PRGN-3005 UltraCAR-T for Ovarian Cancer- Ten heavily pre-treated ovarian cancer patients have been enrolled. New data continue to show a favorable safety profile with no DLTs, no neurotoxicity, and no CRS reported. Data show dose-dependent expansion and persistence in the peripheral blood for more than 3 months after PRGN-3005 treatment without lymphodepletion, and clinical activity as evidenced by a decrease or stabilization of total target tumor burden at the first restaging in a majority of patients.
Next steps for -3005: Complete dose escalation in the IP and IV arms and, subsequently, incorporate lymphodepletion prior to PRGN-3005 infusion, which was cleared by the FDA. Additionally, based on the favorable safety profile and not using a viral vector the potential for repeat dosing is being evaluated.

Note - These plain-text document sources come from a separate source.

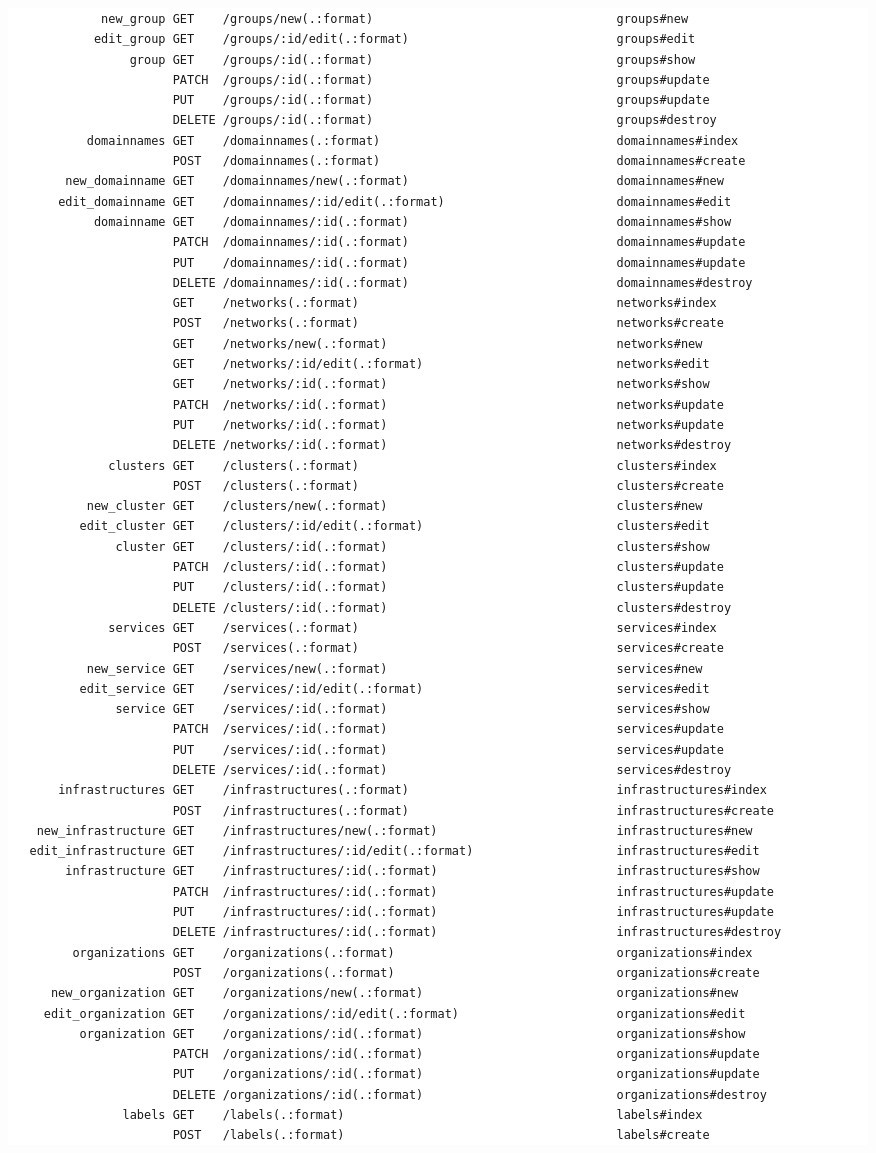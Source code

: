                  new_group GET    /groups/new(.:format)                                  groups#new
                edit_group GET    /groups/:id/edit(.:format)                             groups#edit
                     group GET    /groups/:id(.:format)                                  groups#show
                           PATCH  /groups/:id(.:format)                                  groups#update
                           PUT    /groups/:id(.:format)                                  groups#update
                           DELETE /groups/:id(.:format)                                  groups#destroy
               domainnames GET    /domainnames(.:format)                                 domainnames#index
                           POST   /domainnames(.:format)                                 domainnames#create
            new_domainname GET    /domainnames/new(.:format)                             domainnames#new
           edit_domainname GET    /domainnames/:id/edit(.:format)                        domainnames#edit
                domainname GET    /domainnames/:id(.:format)                             domainnames#show
                           PATCH  /domainnames/:id(.:format)                             domainnames#update
                           PUT    /domainnames/:id(.:format)                             domainnames#update
                           DELETE /domainnames/:id(.:format)                             domainnames#destroy
                           GET    /networks(.:format)                                    networks#index
                           POST   /networks(.:format)                                    networks#create
                           GET    /networks/new(.:format)                                networks#new
                           GET    /networks/:id/edit(.:format)                           networks#edit
                           GET    /networks/:id(.:format)                                networks#show
                           PATCH  /networks/:id(.:format)                                networks#update
                           PUT    /networks/:id(.:format)                                networks#update
                           DELETE /networks/:id(.:format)                                networks#destroy
                  clusters GET    /clusters(.:format)                                    clusters#index
                           POST   /clusters(.:format)                                    clusters#create
               new_cluster GET    /clusters/new(.:format)                                clusters#new
              edit_cluster GET    /clusters/:id/edit(.:format)                           clusters#edit
                   cluster GET    /clusters/:id(.:format)                                clusters#show
                           PATCH  /clusters/:id(.:format)                                clusters#update
                           PUT    /clusters/:id(.:format)                                clusters#update
                           DELETE /clusters/:id(.:format)                                clusters#destroy
                  services GET    /services(.:format)                                    services#index
                           POST   /services(.:format)                                    services#create
               new_service GET    /services/new(.:format)                                services#new
              edit_service GET    /services/:id/edit(.:format)                           services#edit
                   service GET    /services/:id(.:format)                                services#show
                           PATCH  /services/:id(.:format)                                services#update
                           PUT    /services/:id(.:format)                                services#update
                           DELETE /services/:id(.:format)                                services#destroy
           infrastructures GET    /infrastructures(.:format)                             infrastructures#index
                           POST   /infrastructures(.:format)                             infrastructures#create
        new_infrastructure GET    /infrastructures/new(.:format)                         infrastructures#new
       edit_infrastructure GET    /infrastructures/:id/edit(.:format)                    infrastructures#edit
            infrastructure GET    /infrastructures/:id(.:format)                         infrastructures#show
                           PATCH  /infrastructures/:id(.:format)                         infrastructures#update
                           PUT    /infrastructures/:id(.:format)                         infrastructures#update
                           DELETE /infrastructures/:id(.:format)                         infrastructures#destroy
             organizations GET    /organizations(.:format)                               organizations#index
                           POST   /organizations(.:format)                               organizations#create
          new_organization GET    /organizations/new(.:format)                           organizations#new
         edit_organization GET    /organizations/:id/edit(.:format)                      organizations#edit
              organization GET    /organizations/:id(.:format)                           organizations#show
                           PATCH  /organizations/:id(.:format)                           organizations#update
                           PUT    /organizations/:id(.:format)                           organizations#update
                           DELETE /organizations/:id(.:format)                           organizations#destroy
                    labels GET    /labels(.:format)                                      labels#index
                           POST   /labels(.:format)                                      labels#create
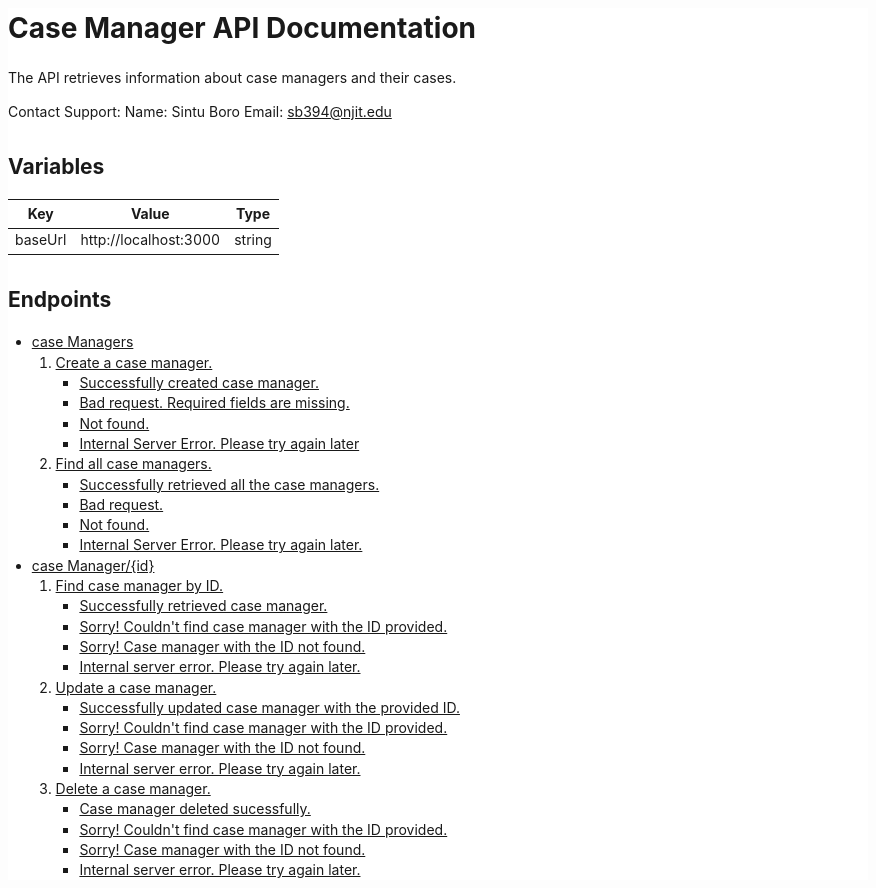 
# Case Manager API Documentation

The API retrieves information about case managers and their cases.

Contact Support:
 Name: Sintu Boro
 Email: sb394@njit.edu




## Variables

| Key | Value | Type |
| --- | ------|-------------|
| baseUrl | http://localhost:3000 | string |



## Endpoints

* [case Managers](#case-managers)
    1. [Create a case manager.](#1-create-a-case-manager)
        * [Successfully created case manager.](#i-example-request-successfully-created-case-manager)
        * [Bad request. Required fields are missing.](#ii-example-request-bad-request-required-fields-are-missing)
        * [Not found.](#iii-example-request-not-found)
        * [Internal Server Error. Please try again later](#iv-example-request-internal-server-error-please-try-again-later)
    1. [Find all case managers.](#2-find-all-case-managers)
        * [Successfully retrieved all the case managers.](#i-example-request-successfully-retrieved-all-the-case-managers)
        * [Bad request.](#ii-example-request-bad-request)
        * [Not found.](#iii-example-request-not-found-1)
        * [Internal Server Error. Please try again later.](#iv-example-request-internal-server-error-please-try-again-later-1)
* [case Manager/{id}](#case-managerid)
    1. [Find case manager by ID.](#1-find-case-manager-by-id)
        * [Successfully retrieved case manager.](#i-example-request-successfully-retrieved-case-manager)
        * [Sorry! Couldn't find case manager with the ID provided.](#ii-example-request-sorry-couldnt-find-case-manager-with-the-id-provided)
        * [Sorry! Case manager with the ID not found.](#iii-example-request-sorry-case-manager-with-the-id-not-found)
        * [Internal server error. Please try again later.](#iv-example-request-internal-server-error-please-try-again-later-2)
    1. [Update a case manager.](#2-update-a-case-manager)
        * [Successfully updated case manager with the provided ID.](#i-example-request-successfully-updated-case-manager-with-the-provided-id)
        * [Sorry! Couldn't find case manager with the ID provided.](#ii-example-request-sorry-couldnt-find-case-manager-with-the-id-provided-1)
        * [Sorry! Case manager with the ID not found.](#iii-example-request-sorry-case-manager-with-the-id-not-found-1)
        * [Internal server error. Please try again later.](#iv-example-request-internal-server-error-please-try-again-later-3)
    1. [Delete a case manager.](#3-delete-a-case-manager)
        * [Case manager deleted sucessfully.](#i-example-request-case-manager-deleted-sucessfully)
        * [Sorry! Couldn't find case manager with the ID provided.](#ii-example-request-sorry-couldnt-find-case-manager-with-the-id-provided-2)
        * [Sorry! Case manager with the ID not found.](#iii-example-request-sorry-case-manager-with-the-id-not-found-2)
        * [Internal server error. Please try again later.](#iv-example-request-internal-server-error-please-try-again-later-4)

PRGN-3007 Next Generation UltraCAR-T with Intrinsic PD-1 Inhibition – One of the most exciting new programs, PRGN-3007 is based on the next generation of UltraCAR-T platform. It is an investigational multigenic, autologous CAR-T cell therapy engineered to simultaneously express a CAR targeting receptor tyrosine kinase-like orphan receptor 1 (ROR1), mbIL15, a kill switch, and a novel mechanism for the intrinsic blockade of PD-1 gene expression. ROR1 is aberrantly expressed in multiple hematological and solid tumors with minimal expression in healthy adult tissues.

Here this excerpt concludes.